EXERCISE REQUIREMENTS –
Could you retype the records word for word but without any pictures?

MATERIALS PROVIDED –
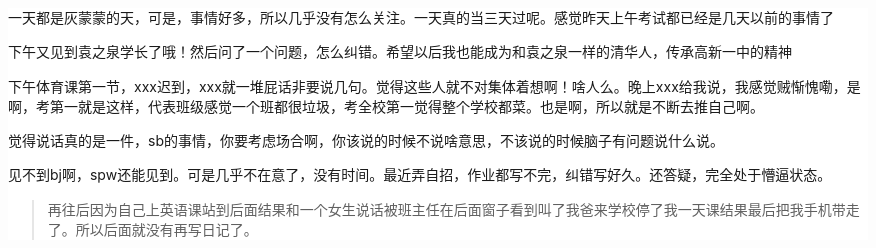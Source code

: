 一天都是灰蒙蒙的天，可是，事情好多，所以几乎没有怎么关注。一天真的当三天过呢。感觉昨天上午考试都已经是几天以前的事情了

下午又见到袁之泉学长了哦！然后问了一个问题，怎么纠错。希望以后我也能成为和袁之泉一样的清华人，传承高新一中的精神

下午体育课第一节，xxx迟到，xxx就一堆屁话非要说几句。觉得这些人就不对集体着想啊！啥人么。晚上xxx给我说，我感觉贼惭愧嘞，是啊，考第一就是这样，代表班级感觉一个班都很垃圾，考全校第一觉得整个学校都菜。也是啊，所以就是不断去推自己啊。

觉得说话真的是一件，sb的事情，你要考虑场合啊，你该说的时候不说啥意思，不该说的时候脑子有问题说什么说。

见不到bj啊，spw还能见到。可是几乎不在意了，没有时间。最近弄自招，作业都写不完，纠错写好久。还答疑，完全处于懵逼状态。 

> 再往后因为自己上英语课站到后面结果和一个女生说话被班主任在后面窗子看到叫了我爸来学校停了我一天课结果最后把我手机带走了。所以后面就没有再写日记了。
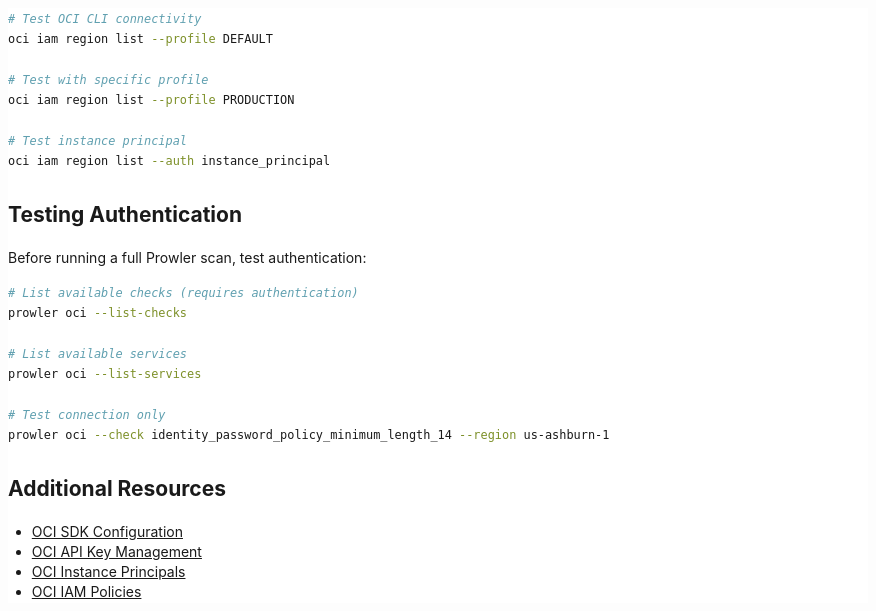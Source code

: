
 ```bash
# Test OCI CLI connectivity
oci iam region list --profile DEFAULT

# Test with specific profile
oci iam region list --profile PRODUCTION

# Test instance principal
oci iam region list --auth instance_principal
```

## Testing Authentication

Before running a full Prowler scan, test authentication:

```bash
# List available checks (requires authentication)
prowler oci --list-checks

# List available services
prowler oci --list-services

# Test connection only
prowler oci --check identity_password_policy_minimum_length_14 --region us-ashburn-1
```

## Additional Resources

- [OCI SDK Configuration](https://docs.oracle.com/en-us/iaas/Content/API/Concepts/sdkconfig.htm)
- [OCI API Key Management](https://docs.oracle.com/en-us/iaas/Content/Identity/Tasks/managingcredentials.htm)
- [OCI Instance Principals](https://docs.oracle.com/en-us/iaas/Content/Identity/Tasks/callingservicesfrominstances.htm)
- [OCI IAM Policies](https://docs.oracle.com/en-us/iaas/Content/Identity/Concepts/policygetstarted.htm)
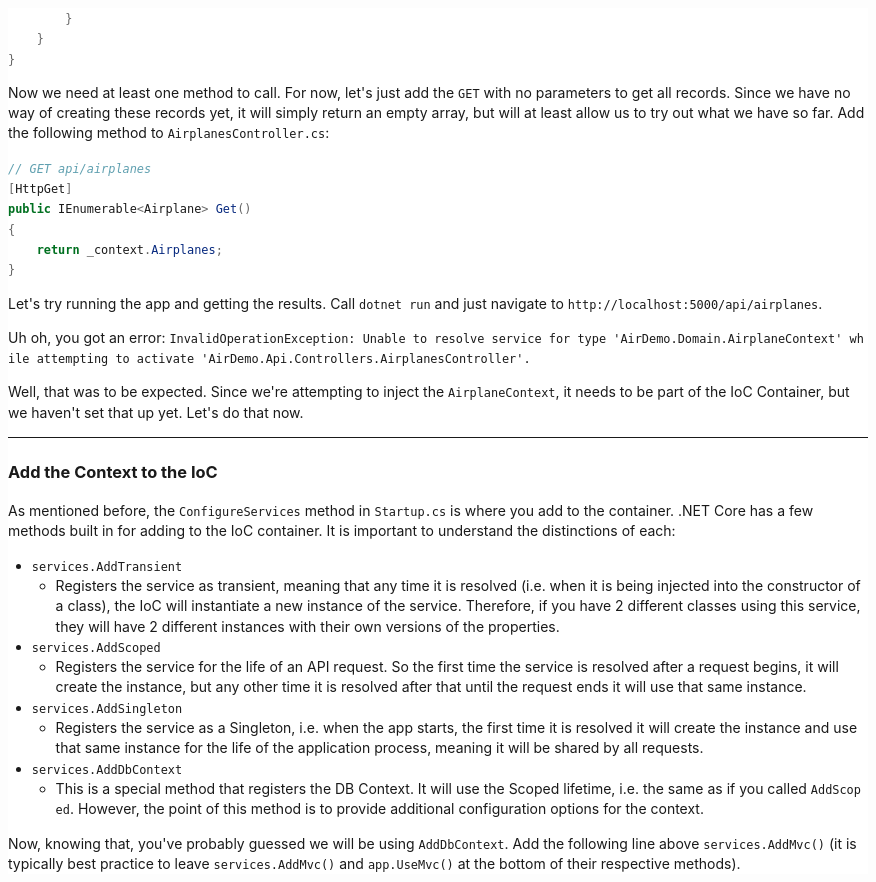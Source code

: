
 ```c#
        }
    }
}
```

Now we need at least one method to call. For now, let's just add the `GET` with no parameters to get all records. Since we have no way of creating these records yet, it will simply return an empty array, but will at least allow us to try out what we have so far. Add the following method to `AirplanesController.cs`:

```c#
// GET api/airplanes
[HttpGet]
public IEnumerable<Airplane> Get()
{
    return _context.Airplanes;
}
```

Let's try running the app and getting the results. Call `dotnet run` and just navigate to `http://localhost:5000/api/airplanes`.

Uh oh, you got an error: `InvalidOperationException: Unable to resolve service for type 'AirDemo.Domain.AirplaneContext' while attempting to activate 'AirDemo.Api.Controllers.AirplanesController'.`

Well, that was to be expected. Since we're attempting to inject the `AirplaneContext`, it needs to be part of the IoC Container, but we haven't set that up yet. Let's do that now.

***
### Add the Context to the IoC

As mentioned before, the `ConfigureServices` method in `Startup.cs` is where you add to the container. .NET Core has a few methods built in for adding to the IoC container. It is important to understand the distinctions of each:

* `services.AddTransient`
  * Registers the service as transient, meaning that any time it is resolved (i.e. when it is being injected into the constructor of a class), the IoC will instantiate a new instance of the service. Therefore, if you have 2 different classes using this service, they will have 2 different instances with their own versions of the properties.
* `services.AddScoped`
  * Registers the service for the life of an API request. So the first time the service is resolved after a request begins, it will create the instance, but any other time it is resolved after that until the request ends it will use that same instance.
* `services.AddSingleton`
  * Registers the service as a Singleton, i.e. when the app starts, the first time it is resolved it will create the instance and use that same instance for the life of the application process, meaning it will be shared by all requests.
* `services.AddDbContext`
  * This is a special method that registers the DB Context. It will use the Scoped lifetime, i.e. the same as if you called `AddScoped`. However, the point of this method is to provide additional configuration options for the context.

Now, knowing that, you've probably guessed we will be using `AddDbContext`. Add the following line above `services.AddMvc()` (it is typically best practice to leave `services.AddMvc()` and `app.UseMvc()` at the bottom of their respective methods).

RESPONSE BELOW –
Source code

: 一天都是灰蒙蒙的天，可是，事情好多，所以几乎没有怎么关注。一天真的当三天过呢。感觉昨天上午考试都已经是几天以前的事情了

下午又见到袁之泉学长了哦！然后问了一个问题，怎么纠错。希望以后我也能成为和袁之泉一样的清华人，传承高新一中的精神

下午体育课第一节，xxx迟到，xxx就一堆屁话非要说几句。觉得这些人就不对集体着想啊！啥人么。晚上xxx给我说，我感觉贼惭愧嘞，是啊，考第一就是这样，代表班级感觉一个班都很垃圾，考全校第一觉得整个学校都菜。也是啊，所以就是不断去推自己啊。

觉得说话真的是一件，sb的事情，你要考虑场合啊，你该说的时候不说啥意思，不该说的时候脑子有问题说什么说。

见不到bj啊，spw还能见到。可是几乎不在意了，没有时间。最近弄自招，作业都写不完，纠错写好久。还答疑，完全处于懵逼状态。 

> 再往后因为自己上英语课站到后面结果和一个女生说话被班主任在后面窗子看到叫了我爸来学校停了我一天课结果最后把我手机带走了。所以后面就没有再写日记了。
Source code

:
 ```bash
# Test OCI CLI connectivity
oci iam region list --profile DEFAULT

# Test with specific profile
oci iam region list --profile PRODUCTION

# Test instance principal
oci iam region list --auth instance_principal
```

## Testing Authentication

Before running a full Prowler scan, test authentication:

```bash
# List available checks (requires authentication)
prowler oci --list-checks

# List available services
prowler oci --list-services

# Test connection only
prowler oci --check identity_password_policy_minimum_length_14 --region us-ashburn-1
```

## Additional Resources

- [OCI SDK Configuration](https://docs.oracle.com/en-us/iaas/Content/API/Concepts/sdkconfig.htm)
- [OCI API Key Management](https://docs.oracle.com/en-us/iaas/Content/Identity/Tasks/managingcredentials.htm)
- [OCI Instance Principals](https://docs.oracle.com/en-us/iaas/Content/Identity/Tasks/callingservicesfrominstances.htm)
- [OCI IAM Policies](https://docs.oracle.com/en-us/iaas/Content/Identity/Concepts/policygetstarted.htm)
Source code

:
 ```c#
        }
    }
}
```

Now we need at least one method to call. For now, let's just add the `GET` with no parameters to get all records. Since we have no way of creating these records yet, it will simply return an empty array, but will at least allow us to try out what we have so far. Add the following method to `AirplanesController.cs`:

```c#
// GET api/airplanes
[HttpGet]
public IEnumerable<Airplane> Get()
{
    return _context.Airplanes;
}
```

Let's try running the app and getting the results. Call `dotnet run` and just navigate to `http://localhost:5000/api/airplanes`.

Uh oh, you got an error: `InvalidOperationException: Unable to resolve service for type 'AirDemo.Domain.AirplaneContext' while attempting to activate 'AirDemo.Api.Controllers.AirplanesController'.`

Well, that was to be expected. Since we're attempting to inject the `AirplaneContext`, it needs to be part of the IoC Container, but we haven't set that up yet. Let's do that now.

***
### Add the Context to the IoC

As mentioned before, the `ConfigureServices` method in `Startup.cs` is where you add to the container. .NET Core has a few methods built in for adding to the IoC container. It is important to understand the distinctions of each:

* `services.AddTransient`
  * Registers the service as transient, meaning that any time it is resolved (i.e. when it is being injected into the constructor of a class), the IoC will instantiate a new instance of the service. Therefore, if you have 2 different classes using this service, they will have 2 different instances with their own versions of the properties.
* `services.AddScoped`
  * Registers the service for the life of an API request. So the first time the service is resolved after a request begins, it will create the instance, but any other time it is resolved after that until the request ends it will use that same instance.
* `services.AddSingleton`
  * Registers the service as a Singleton, i.e. when the app starts, the first time it is resolved it will create the instance and use that same instance for the life of the application process, meaning it will be shared by all requests.
* `services.AddDbContext`
  * This is a special method that registers the DB Context. It will use the Scoped lifetime, i.e. the same as if you called `AddScoped`. However, the point of this method is to provide additional configuration options for the context.

Now, knowing that, you've probably guessed we will be using `AddDbContext`. Add the following line above `services.AddMvc()` (it is typically best practice to leave `services.AddMvc()` and `app.UseMvc()` at the bottom of their respective methods).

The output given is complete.